Instructions to follow: For this exercise, transcribe all of the entries exactly.

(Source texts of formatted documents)
◇ ◇ ◇ ◇

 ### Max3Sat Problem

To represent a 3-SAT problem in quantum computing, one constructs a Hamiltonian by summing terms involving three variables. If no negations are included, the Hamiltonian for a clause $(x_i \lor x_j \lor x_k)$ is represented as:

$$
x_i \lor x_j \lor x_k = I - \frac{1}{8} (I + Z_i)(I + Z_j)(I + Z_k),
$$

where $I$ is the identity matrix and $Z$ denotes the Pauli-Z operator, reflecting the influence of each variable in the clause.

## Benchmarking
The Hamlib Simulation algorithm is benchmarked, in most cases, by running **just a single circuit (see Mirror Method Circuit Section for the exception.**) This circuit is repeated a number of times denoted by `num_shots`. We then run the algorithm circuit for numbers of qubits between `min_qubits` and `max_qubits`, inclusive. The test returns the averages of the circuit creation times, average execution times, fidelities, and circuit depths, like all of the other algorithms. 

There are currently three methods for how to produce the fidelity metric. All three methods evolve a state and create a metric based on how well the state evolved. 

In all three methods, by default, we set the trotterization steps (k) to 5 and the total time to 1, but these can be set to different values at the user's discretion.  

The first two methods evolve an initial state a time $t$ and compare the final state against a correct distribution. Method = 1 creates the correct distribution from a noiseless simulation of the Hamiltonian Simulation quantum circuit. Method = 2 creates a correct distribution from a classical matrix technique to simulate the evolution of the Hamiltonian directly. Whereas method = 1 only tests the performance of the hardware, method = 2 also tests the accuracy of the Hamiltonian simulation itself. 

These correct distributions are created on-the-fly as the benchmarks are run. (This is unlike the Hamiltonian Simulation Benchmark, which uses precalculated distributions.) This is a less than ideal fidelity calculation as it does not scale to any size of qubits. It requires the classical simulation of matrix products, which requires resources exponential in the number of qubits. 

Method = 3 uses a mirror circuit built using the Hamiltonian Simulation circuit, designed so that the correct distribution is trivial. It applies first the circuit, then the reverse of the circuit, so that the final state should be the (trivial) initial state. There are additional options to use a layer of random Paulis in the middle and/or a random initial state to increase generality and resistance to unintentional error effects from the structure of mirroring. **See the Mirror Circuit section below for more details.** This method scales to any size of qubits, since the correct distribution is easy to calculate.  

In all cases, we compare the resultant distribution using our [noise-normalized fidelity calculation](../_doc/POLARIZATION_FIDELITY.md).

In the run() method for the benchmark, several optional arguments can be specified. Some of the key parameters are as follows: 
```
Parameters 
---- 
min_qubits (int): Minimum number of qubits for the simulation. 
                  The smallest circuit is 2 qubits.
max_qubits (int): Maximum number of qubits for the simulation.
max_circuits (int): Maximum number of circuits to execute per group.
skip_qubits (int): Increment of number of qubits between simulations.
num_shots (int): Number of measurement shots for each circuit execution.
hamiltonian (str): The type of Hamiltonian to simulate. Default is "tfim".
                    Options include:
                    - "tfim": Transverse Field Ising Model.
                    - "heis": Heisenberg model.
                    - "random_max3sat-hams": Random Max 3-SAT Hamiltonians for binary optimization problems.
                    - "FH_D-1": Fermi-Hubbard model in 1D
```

◇ ◇ ◇ ◇

Solution for this task:
 ### Max3Sat Problem

To represent a 3-SAT problem in quantum computing, one constructs a Hamiltonian by summing terms involving three variables. If no negations are included, the Hamiltonian for a clause $(x_i \lor x_j \lor x_k)$ is represented as:

$$
x_i \lor x_j \lor x_k = I - \frac{1}{8} (I + Z_i)(I + Z_j)(I + Z_k),
$$

where $I$ is the identity matrix and $Z$ denotes the Pauli-Z operator, reflecting the influence of each variable in the clause.

## Benchmarking
The Hamlib Simulation algorithm is benchmarked, in most cases, by running **just a single circuit (see Mirror Method Circuit Section for the exception.**) This circuit is repeated a number of times denoted by `num_shots`. We then run the algorithm circuit for numbers of qubits between `min_qubits` and `max_qubits`, inclusive. The test returns the averages of the circuit creation times, average execution times, fidelities, and circuit depths, like all of the other algorithms. 

There are currently three methods for how to produce the fidelity metric. All three methods evolve a state and create a metric based on how well the state evolved. 

In all three methods, by default, we set the trotterization steps (k) to 5 and the total time to 1, but these can be set to different values at the user's discretion.  

The first two methods evolve an initial state a time $t$ and compare the final state against a correct distribution. Method = 1 creates the correct distribution from a noiseless simulation of the Hamiltonian Simulation quantum circuit. Method = 2 creates a correct distribution from a classical matrix technique to simulate the evolution of the Hamiltonian directly. Whereas method = 1 only tests the performance of the hardware, method = 2 also tests the accuracy of the Hamiltonian simulation itself. 

These correct distributions are created on-the-fly as the benchmarks are run. (This is unlike the Hamiltonian Simulation Benchmark, which uses precalculated distributions.) This is a less than ideal fidelity calculation as it does not scale to any size of qubits. It requires the classical simulation of matrix products, which requires resources exponential in the number of qubits. 

Method = 3 uses a mirror circuit built using the Hamiltonian Simulation circuit, designed so that the correct distribution is trivial. It applies first the circuit, then the reverse of the circuit, so that the final state should be the (trivial) initial state. There are additional options to use a layer of random Paulis in the middle and/or a random initial state to increase generality and resistance to unintentional error effects from the structure of mirroring. **See the Mirror Circuit section below for more details.** This method scales to any size of qubits, since the correct distribution is easy to calculate.  

In all cases, we compare the resultant distribution using our [noise-normalized fidelity calculation](../_doc/POLARIZATION_FIDELITY.md).

In the run() method for the benchmark, several optional arguments can be specified. Some of the key parameters are as follows: 
```
Parameters 
---- 
min_qubits (int): Minimum number of qubits for the simulation. 
                  The smallest circuit is 2 qubits.
max_qubits (int): Maximum number of qubits for the simulation.
max_circuits (int): Maximum number of circuits to execute per group.
skip_qubits (int): Increment of number of qubits between simulations.
num_shots (int): Number of measurement shots for each circuit execution.
hamiltonian (str): The type of Hamiltonian to simulate. Default is "tfim".
                    Options include:
                    - "tfim": Transverse Field Ising Model.
                    - "heis": Heisenberg model.
                    - "random_max3sat-hams": Random Max 3-SAT Hamiltonians for binary optimization problems.
                    - "FH_D-1": Fermi-Hubbard model in 1D
```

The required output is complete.